> **Exercise objective**
Where the listing below has a line with "Proje Mimarisi", write out exactly that line and every line after it, stopping after the line with "View: Kullanıcı arayüzünü".

> **Supplied data**
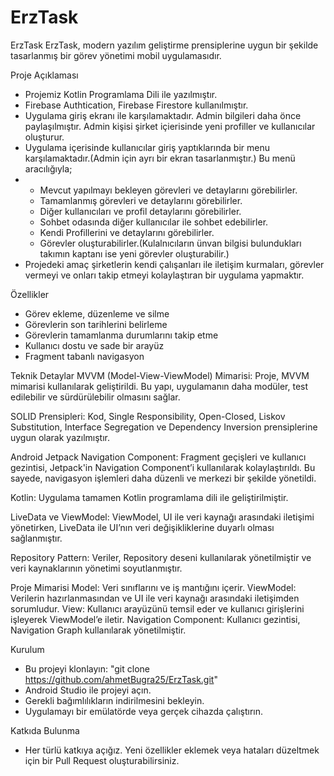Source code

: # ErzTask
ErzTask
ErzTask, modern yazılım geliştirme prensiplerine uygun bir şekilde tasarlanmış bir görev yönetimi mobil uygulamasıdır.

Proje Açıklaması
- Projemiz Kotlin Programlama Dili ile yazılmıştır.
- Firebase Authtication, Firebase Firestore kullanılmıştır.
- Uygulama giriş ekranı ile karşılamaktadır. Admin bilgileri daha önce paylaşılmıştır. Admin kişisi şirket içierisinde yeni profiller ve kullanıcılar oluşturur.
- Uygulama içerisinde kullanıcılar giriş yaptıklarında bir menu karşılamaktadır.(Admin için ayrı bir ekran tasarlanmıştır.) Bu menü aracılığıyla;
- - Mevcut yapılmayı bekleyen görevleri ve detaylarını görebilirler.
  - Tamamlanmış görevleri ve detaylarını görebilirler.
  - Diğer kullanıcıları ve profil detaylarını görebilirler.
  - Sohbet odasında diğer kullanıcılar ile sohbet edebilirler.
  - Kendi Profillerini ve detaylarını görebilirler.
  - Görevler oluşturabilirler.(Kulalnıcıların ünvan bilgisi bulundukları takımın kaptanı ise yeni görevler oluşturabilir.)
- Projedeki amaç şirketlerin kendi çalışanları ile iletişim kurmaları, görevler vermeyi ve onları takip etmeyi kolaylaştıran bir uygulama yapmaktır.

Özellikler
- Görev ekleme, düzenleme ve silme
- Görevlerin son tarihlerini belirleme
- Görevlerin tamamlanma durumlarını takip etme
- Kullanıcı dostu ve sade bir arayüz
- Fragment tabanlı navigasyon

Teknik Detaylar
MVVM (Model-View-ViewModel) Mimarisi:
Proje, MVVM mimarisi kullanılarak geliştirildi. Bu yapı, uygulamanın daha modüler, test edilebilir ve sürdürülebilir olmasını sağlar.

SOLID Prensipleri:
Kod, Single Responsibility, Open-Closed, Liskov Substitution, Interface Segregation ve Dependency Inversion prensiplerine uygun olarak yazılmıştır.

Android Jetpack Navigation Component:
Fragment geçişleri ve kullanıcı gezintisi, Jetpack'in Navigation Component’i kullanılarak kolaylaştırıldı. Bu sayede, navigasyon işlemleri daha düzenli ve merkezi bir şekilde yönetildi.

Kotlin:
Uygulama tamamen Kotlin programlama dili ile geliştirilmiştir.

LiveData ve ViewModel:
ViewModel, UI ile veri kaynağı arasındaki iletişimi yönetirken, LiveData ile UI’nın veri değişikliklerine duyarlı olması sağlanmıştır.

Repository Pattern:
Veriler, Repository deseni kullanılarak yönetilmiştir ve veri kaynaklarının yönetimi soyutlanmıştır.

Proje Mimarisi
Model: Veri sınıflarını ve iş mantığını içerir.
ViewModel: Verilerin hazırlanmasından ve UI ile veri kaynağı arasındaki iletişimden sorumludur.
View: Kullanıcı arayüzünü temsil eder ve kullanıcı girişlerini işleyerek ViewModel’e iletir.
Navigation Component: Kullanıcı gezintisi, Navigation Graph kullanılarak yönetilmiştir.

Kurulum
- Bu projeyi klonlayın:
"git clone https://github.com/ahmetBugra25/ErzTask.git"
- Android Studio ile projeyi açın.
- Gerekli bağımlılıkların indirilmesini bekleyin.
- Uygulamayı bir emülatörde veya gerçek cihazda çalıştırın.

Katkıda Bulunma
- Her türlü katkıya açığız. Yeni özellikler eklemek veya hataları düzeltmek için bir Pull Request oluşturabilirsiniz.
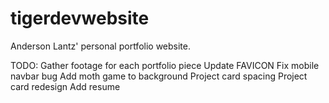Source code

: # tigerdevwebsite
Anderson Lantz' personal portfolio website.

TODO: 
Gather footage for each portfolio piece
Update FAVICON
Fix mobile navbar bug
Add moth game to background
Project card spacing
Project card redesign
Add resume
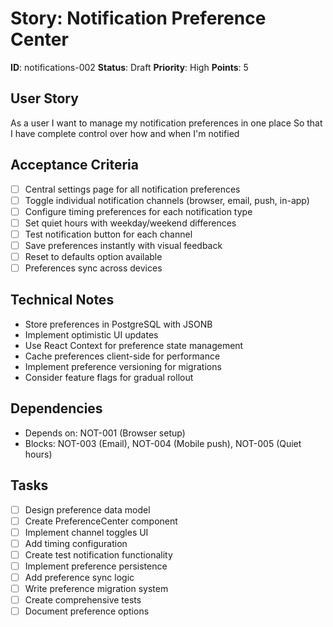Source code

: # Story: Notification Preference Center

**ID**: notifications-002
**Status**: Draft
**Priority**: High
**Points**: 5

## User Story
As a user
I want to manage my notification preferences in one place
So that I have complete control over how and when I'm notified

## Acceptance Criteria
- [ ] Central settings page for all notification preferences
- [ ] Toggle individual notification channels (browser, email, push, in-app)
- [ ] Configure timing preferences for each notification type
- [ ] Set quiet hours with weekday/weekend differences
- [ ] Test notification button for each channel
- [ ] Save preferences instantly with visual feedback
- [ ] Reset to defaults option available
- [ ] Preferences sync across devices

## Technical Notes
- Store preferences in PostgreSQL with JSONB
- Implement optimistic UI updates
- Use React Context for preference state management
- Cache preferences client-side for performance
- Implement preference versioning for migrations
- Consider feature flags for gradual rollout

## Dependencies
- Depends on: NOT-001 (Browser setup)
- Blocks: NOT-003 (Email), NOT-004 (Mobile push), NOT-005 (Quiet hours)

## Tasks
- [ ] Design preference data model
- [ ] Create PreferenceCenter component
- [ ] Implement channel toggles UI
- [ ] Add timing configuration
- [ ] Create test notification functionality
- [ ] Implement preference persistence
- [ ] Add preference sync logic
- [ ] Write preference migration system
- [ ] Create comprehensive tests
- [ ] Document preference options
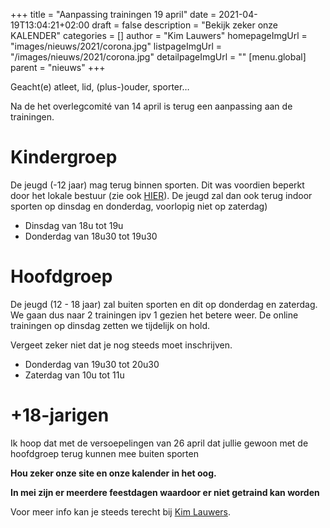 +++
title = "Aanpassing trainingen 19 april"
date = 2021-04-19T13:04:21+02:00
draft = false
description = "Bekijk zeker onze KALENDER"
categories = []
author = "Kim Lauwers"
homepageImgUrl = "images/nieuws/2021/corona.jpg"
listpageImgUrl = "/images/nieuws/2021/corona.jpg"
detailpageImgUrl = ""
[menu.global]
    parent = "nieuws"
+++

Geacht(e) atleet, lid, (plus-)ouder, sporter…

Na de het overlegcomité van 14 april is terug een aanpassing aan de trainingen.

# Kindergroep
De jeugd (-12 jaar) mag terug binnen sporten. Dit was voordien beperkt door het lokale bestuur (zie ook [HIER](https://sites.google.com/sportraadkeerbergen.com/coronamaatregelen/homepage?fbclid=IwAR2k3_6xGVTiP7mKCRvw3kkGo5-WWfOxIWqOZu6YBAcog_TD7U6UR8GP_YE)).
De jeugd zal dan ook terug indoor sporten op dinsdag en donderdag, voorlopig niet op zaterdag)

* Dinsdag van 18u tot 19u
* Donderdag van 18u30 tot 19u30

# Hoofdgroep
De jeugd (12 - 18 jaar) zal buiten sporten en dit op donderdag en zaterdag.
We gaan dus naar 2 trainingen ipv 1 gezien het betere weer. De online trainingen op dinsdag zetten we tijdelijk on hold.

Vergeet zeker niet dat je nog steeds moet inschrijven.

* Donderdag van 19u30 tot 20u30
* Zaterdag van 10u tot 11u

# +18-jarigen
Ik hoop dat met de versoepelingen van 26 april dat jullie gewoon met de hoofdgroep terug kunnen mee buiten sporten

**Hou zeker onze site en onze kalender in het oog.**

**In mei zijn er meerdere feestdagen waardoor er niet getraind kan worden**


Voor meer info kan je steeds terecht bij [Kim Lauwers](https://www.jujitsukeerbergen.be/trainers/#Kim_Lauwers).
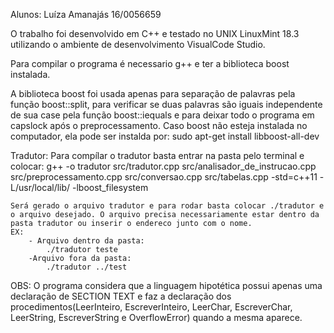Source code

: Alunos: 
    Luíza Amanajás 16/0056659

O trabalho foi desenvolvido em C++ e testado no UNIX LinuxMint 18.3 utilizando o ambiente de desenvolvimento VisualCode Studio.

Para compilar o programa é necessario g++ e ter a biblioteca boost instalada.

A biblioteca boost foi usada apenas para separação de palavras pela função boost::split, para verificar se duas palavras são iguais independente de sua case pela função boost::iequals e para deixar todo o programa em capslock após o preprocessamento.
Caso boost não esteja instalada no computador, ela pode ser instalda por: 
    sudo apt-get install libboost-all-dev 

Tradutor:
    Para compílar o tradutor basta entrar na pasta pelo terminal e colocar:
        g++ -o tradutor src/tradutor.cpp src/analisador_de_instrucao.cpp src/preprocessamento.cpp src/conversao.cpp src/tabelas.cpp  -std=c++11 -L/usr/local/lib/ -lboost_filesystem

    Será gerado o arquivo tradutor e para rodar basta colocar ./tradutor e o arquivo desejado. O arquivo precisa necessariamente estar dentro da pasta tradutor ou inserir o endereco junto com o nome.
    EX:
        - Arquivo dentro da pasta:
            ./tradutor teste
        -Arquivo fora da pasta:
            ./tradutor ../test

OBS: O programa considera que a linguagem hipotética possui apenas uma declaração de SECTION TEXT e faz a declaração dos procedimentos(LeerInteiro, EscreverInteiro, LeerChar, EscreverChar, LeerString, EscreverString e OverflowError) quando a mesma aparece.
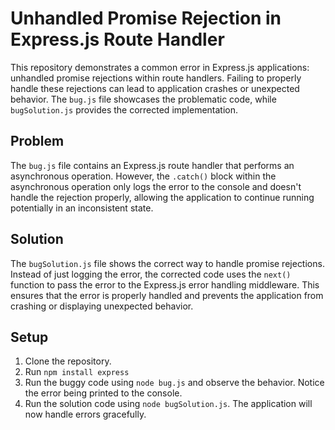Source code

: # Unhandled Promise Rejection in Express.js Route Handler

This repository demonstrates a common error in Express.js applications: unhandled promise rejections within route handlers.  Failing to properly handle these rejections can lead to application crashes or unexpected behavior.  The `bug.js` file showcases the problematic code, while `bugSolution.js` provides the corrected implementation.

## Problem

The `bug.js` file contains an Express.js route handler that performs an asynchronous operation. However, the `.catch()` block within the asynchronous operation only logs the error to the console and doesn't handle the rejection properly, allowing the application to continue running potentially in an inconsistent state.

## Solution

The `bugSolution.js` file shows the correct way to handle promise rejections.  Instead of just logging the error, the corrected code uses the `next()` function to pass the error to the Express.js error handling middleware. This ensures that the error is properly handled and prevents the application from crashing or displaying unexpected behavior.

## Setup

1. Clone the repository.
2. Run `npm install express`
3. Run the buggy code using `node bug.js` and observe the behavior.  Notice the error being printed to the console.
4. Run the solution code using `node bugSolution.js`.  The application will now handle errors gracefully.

...

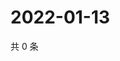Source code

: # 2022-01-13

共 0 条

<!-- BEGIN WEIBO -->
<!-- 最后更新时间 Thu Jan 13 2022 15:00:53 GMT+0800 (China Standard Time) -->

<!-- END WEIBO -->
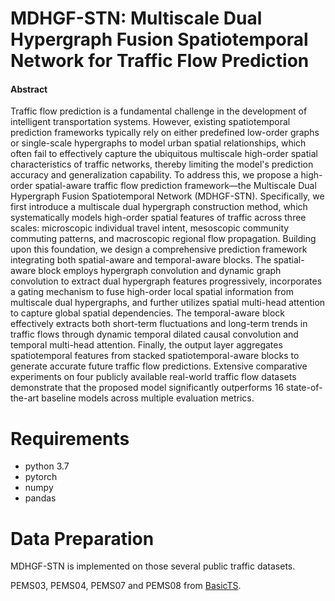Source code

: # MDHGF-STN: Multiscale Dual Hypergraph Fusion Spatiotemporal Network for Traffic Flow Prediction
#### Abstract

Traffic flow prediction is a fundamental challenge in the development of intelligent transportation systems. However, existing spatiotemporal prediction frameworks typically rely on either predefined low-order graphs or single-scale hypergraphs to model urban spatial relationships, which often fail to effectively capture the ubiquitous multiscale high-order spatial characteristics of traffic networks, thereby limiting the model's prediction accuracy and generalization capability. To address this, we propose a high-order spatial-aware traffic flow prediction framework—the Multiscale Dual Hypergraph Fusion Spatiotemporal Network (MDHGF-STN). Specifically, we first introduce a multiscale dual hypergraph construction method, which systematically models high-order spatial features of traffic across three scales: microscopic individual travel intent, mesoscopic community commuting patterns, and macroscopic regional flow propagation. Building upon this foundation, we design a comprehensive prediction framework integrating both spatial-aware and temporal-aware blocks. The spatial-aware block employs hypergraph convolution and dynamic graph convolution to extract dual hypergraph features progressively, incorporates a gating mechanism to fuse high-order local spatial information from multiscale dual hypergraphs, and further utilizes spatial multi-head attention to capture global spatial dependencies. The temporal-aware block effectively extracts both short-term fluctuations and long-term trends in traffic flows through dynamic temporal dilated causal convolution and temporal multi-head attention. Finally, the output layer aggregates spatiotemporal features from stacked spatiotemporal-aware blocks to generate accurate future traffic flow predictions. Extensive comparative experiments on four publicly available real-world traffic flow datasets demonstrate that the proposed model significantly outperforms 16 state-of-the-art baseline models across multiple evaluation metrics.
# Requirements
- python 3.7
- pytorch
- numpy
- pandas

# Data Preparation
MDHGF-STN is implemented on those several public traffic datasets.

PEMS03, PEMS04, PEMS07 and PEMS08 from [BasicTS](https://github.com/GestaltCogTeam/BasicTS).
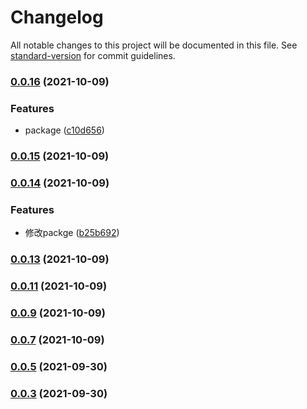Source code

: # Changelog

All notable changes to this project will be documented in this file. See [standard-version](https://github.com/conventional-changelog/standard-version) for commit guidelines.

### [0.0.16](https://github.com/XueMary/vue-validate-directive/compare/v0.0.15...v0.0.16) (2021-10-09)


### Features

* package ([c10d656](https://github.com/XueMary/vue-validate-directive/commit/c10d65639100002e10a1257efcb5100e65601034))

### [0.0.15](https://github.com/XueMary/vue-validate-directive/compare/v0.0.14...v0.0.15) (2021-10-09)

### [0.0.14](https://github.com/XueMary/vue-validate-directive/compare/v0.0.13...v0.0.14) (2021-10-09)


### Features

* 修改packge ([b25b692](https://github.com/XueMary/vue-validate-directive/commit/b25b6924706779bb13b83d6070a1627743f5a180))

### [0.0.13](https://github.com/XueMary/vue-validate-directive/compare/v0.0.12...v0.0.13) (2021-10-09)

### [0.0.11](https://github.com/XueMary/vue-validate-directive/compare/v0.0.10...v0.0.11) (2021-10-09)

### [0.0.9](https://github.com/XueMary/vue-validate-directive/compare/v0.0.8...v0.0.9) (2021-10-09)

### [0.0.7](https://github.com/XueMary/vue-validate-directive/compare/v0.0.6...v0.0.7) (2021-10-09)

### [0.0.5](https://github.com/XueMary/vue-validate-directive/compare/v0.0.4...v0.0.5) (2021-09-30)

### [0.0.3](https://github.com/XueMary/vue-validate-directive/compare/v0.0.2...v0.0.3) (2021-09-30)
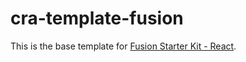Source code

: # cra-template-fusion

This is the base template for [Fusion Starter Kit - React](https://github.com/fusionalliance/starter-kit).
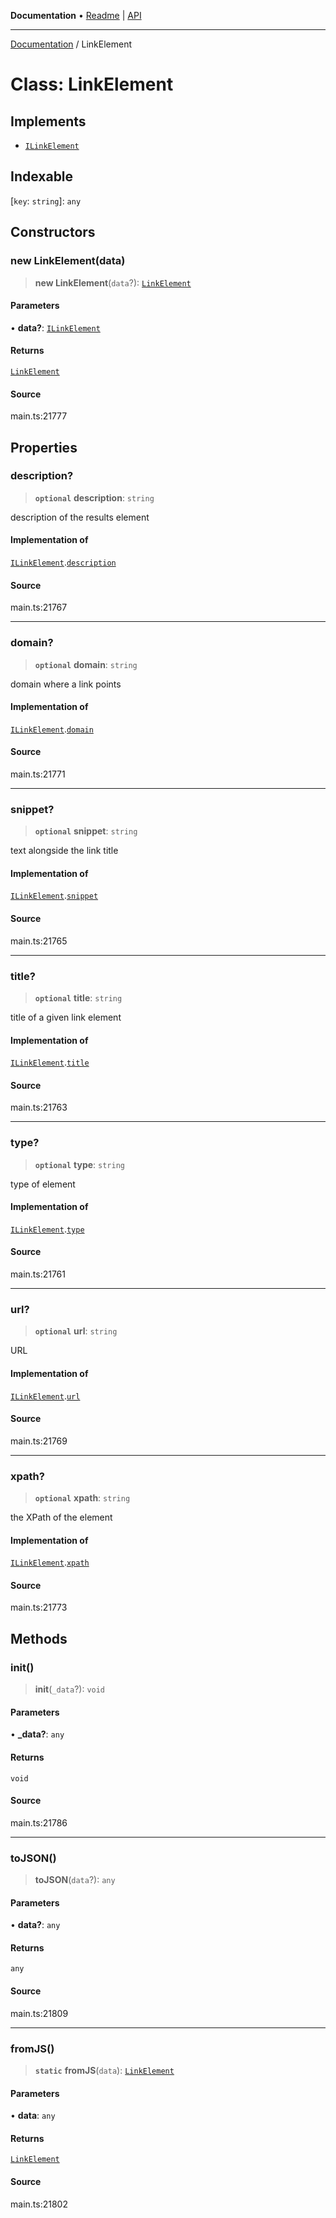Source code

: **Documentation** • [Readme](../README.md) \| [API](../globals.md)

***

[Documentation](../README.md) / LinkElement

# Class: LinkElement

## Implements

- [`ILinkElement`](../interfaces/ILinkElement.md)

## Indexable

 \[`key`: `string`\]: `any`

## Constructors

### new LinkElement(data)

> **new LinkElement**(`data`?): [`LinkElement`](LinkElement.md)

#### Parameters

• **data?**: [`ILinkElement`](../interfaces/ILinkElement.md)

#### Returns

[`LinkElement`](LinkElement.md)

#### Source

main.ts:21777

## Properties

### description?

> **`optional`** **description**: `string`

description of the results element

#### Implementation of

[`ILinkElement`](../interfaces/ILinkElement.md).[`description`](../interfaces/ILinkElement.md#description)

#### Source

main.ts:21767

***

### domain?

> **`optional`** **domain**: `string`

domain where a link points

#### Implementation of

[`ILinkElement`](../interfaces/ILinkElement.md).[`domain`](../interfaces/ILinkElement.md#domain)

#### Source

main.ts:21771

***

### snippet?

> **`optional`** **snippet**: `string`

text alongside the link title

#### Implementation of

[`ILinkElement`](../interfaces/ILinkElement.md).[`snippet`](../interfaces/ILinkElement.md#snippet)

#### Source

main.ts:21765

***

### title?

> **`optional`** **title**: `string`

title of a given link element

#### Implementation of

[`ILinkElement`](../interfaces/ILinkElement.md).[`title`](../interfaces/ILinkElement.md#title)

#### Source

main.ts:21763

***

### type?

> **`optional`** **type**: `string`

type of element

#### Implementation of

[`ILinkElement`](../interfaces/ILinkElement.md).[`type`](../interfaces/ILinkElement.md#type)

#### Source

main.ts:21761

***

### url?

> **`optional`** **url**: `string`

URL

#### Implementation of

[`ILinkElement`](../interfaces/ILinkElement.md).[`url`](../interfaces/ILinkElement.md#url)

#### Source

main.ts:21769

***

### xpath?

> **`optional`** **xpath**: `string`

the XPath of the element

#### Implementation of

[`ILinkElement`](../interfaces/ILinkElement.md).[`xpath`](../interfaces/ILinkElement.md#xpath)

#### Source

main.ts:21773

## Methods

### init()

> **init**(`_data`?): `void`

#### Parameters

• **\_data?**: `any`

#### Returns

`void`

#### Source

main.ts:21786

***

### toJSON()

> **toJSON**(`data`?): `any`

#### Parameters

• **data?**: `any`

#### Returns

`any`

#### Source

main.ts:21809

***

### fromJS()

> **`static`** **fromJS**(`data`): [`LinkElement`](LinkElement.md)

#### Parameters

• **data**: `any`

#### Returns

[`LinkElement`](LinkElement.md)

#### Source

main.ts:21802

> **Problem solution**
Proje Mimarisi
Model: Veri sınıflarını ve iş mantığını içerir.
ViewModel: Verilerin hazırlanmasından ve UI ile veri kaynağı arasındaki iletişimden sorumludur.
View: Kullanıcı arayüzünü temsil eder ve kullanıcı girişlerini işleyerek ViewModel’e iletir.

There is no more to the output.